What the task asks: Your answer should be the exact lines of the data below from the one containing "- gnatxref = Ada" through the one containing "我不打算详细介绍如何安装 Universal ctags，您可以在"; please include nothing else.

= Beginning of Section =

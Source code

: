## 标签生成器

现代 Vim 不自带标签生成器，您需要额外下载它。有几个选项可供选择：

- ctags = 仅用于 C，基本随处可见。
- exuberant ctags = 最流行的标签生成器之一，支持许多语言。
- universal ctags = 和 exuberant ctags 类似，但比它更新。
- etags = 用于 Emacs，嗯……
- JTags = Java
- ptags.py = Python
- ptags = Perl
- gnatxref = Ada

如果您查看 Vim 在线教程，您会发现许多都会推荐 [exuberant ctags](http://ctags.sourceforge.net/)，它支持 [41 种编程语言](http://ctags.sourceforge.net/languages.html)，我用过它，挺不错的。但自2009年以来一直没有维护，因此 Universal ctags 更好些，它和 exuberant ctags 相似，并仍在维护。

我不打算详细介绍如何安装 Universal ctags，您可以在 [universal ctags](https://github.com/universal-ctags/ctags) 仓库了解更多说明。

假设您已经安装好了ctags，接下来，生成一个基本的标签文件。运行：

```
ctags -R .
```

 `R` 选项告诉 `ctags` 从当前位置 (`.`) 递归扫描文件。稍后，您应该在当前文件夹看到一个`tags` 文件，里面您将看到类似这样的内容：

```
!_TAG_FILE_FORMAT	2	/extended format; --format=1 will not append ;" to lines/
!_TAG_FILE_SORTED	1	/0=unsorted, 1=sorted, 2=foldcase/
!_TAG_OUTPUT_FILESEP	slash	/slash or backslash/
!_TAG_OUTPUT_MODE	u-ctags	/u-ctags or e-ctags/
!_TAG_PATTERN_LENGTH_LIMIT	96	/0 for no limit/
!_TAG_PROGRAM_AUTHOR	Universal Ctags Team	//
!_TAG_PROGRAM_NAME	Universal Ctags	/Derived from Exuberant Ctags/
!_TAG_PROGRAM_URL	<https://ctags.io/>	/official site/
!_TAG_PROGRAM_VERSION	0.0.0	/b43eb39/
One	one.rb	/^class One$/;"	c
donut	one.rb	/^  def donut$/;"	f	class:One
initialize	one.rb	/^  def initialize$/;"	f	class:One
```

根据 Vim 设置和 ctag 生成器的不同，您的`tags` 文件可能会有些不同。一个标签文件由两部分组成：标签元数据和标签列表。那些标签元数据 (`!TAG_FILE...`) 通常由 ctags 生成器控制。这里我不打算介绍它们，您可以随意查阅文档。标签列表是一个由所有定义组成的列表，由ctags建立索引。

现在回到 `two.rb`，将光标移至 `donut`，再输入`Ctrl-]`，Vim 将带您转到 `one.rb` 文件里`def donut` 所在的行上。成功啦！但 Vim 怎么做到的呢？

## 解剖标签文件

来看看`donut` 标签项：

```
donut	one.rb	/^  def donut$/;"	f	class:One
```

= End of Section =

Output of the task:
- gnatxref = Ada

如果您查看 Vim 在线教程，您会发现许多都会推荐 [exuberant ctags](http://ctags.sourceforge.net/)，它支持 [41 种编程语言](http://ctags.sourceforge.net/languages.html)，我用过它，挺不错的。但自2009年以来一直没有维护，因此 Universal ctags 更好些，它和 exuberant ctags 相似，并仍在维护。

我不打算详细介绍如何安装 Universal ctags，您可以在 [universal ctags](https://github.com/universal-ctags/ctags) 仓库了解更多说明。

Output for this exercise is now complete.